Town site concerns brings about review Wednesday - By DAN SHOHL - STAFF WRITER

The town's Data Processing Advisory Board will hold a meeting Wednesday to begin developing a formal policy for content on Arlington's municipal Web site. The meeting was scheduled following a controversy over Superintendent Kathleen Donovan's decision earlier this month to remove a link on the town's website to the personal site of Paul Schlichtman, who is campaigning in support of a $34.5 million ballot question for Arlington schools as well as four candidates for Arlington School Committee and the Board of Selectmen. Both will be decided at town elections on April 1.

Donovan said she had pulled the connection because she was concerned about possible conflict with campaign finance rules governing the use of town resources in ballot question campaigns. Both Schlichtman and Donovan support a "yes" vote on the ballot question.

All six candidates for the two offices (Jack Hurd, George Laite, Kathleen Kiely Dias, Denis Sullivan, George Piandes and David McKenna) have stated publicly they support a "yes" vote on the ballot question.

Selectman Diane Mahon, who also supports the debt exclusion, had tried in November to make the creation of a policy for town website content part of the goals and objectives, this year's to-do list, for Town Manager Donald Marquis. She said she had objected to the town site linking to a personal website with political content, including Schlichtman's site. She said Monday that if the issue had been addressed when she had proposed the development of rules for the website, the current flap could have been averted.

"It's [a question of] policy, not Paul," said Mahon. "Right now, what we're doing is reacting to a situation. If we had acted in November, we probably would not have had any of this."

At a Monday meeting of the board, selectmen Jack Hurd and Kathleen Kiely Dias said that the rest of the board had not supported Mahon's approach to developing the policy because it had been made part of the manager's goals. The town employee who oversees Arlington's website, A.L. "Al" Minervini, does not report to Marquis. Minervini, who is also the town's comptroller, is appointed solely and directly by the selectmen. Until Monday, no other selectman had proposed drafting a policy on website content.

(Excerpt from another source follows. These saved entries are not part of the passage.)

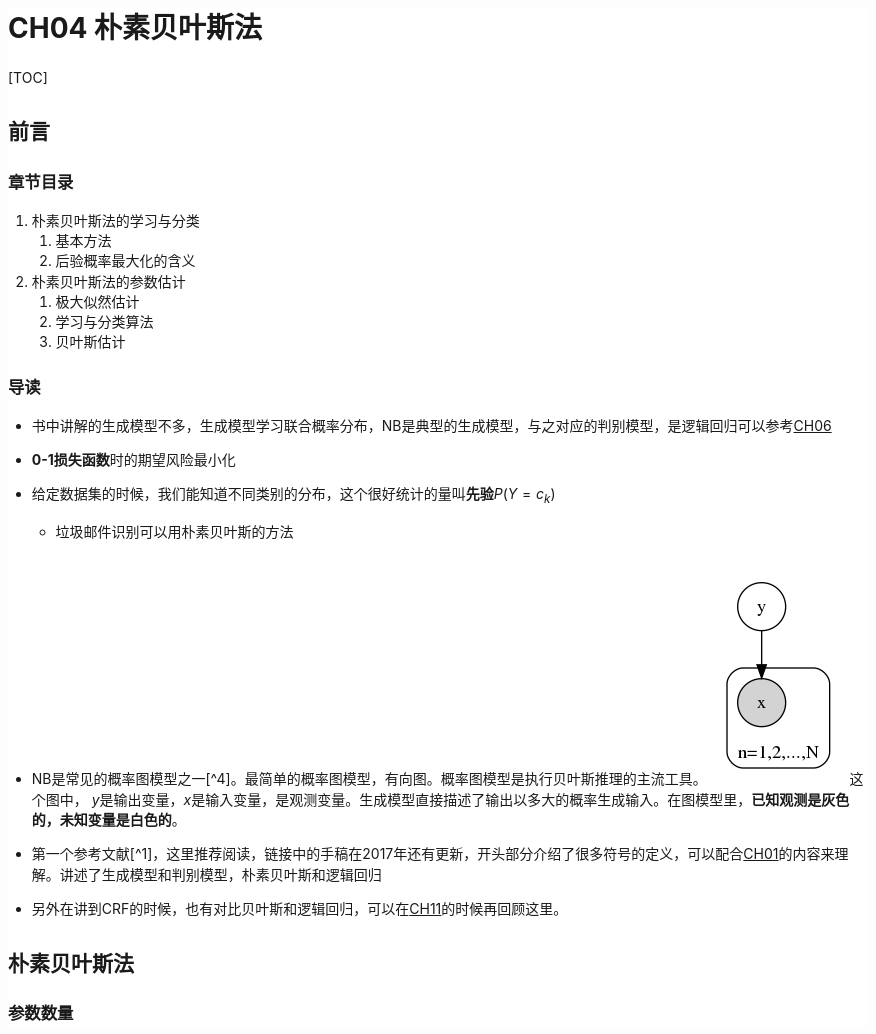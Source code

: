 # CH04 朴素贝叶斯法

[TOC]

## 前言

### 章节目录

1. 朴素贝叶斯法的学习与分类
   1. 基本方法
   1. 后验概率最大化的含义
1. 朴素贝叶斯法的参数估计
   1. 极大似然估计
   1. 学习与分类算法
   1. 贝叶斯估计

### 导读

- 书中讲解的生成模型不多，生成模型学习联合概率分布，NB是典型的生成模型，与之对应的判别模型，是逻辑回归可以参考[CH06](../CH06/README.md)

- **0-1损失函数**时的期望风险最小化

- 给定数据集的时候，我们能知道不同类别的分布，这个很好统计的量叫**先验**$P(Y=c_k)$

  - 垃圾邮件识别可以用朴素贝叶斯的方法

- NB是常见的概率图模型之一[^4]。最简单的概率图模型，有向图。概率图模型是执行贝叶斯推理的主流工具。
  ![nb_pgm](../CH04/assets/nb_pgm.png)
  这个图中， $y$是输出变量，$x$是输入变量，是观测变量。生成模型直接描述了输出以多大的概率生成输入。在图模型里，**已知观测是灰色的，未知变量是白色的**。

- 第一个参考文献[^1]，这里推荐阅读，链接中的手稿在2017年还有更新，开头部分介绍了很多符号的定义，可以配合[CH01](../CH01/README.md)的内容来理解。讲述了生成模型和判别模型，朴素贝叶斯和逻辑回归

- 另外在讲到CRF的时候，也有对比贝叶斯和逻辑回归，可以在[CH11](../CH11/README.md)的时候再回顾这里。



## 朴素贝叶斯法

### 参数数量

At one point, the town website had multiple connections to Schlichtman's personal page. Schlichtman had developed a current list of Town Meeting members that was posted on the town website, a list that carried a link to his own webpage.

In response to a complaint in February by Dan Tobin, then running for Town Democratic Committee and supporting Laite and Piandes, about the support for his opponents on Schlichtman's link, Minervini had the link on the Town Meeting member page removed. Schlichtman raised his loudest objection last week, when Donovan, who developed her own separate concerns about the ballot question promotion, directed that his last link be removed from a section of the town website where any resident may put a link to a personal page.

The state Office of Campaign and Political Finance oversees and enforces campaign finance laws that Donovan said were the source of her concern. An OCPF mailing on the rules for ballot question elections that Donovan referred to prohibits "utilizing staff time, paper or other materials, office equipment or any other public resource to support or oppose a ballot question ..."

While the rules governing public Web sites are an evolving area of the law, the state generally allows the sort of private-page connections Arlington has maintained, according to OCPF spokesman Dennis Kennedy. The most important thing, he said, is that access rules are evenly applied. He said the OCPF had recently upheld a practice in Cambridge, where members of the city council had links on the city website that connected to their personal pages, some of which took positions on candidates in upcoming elections.

"The town itself should not be in the business of advocating on the Web," said Kennedy. "If the town provides equal access to those who offer opinions on their own Web sites, it's generally not a problem. "The campaign finance law just says that as long as everybody has access, or nobody has access, or there are recognizable standards for access, you're generally okay."

The advisory board will hold its public meeting from 10 a.m. to noon on Wednesday in the Arlington School Committee's sixth-floor hearing room at Arlington High School, 869 Massachusetts Ave.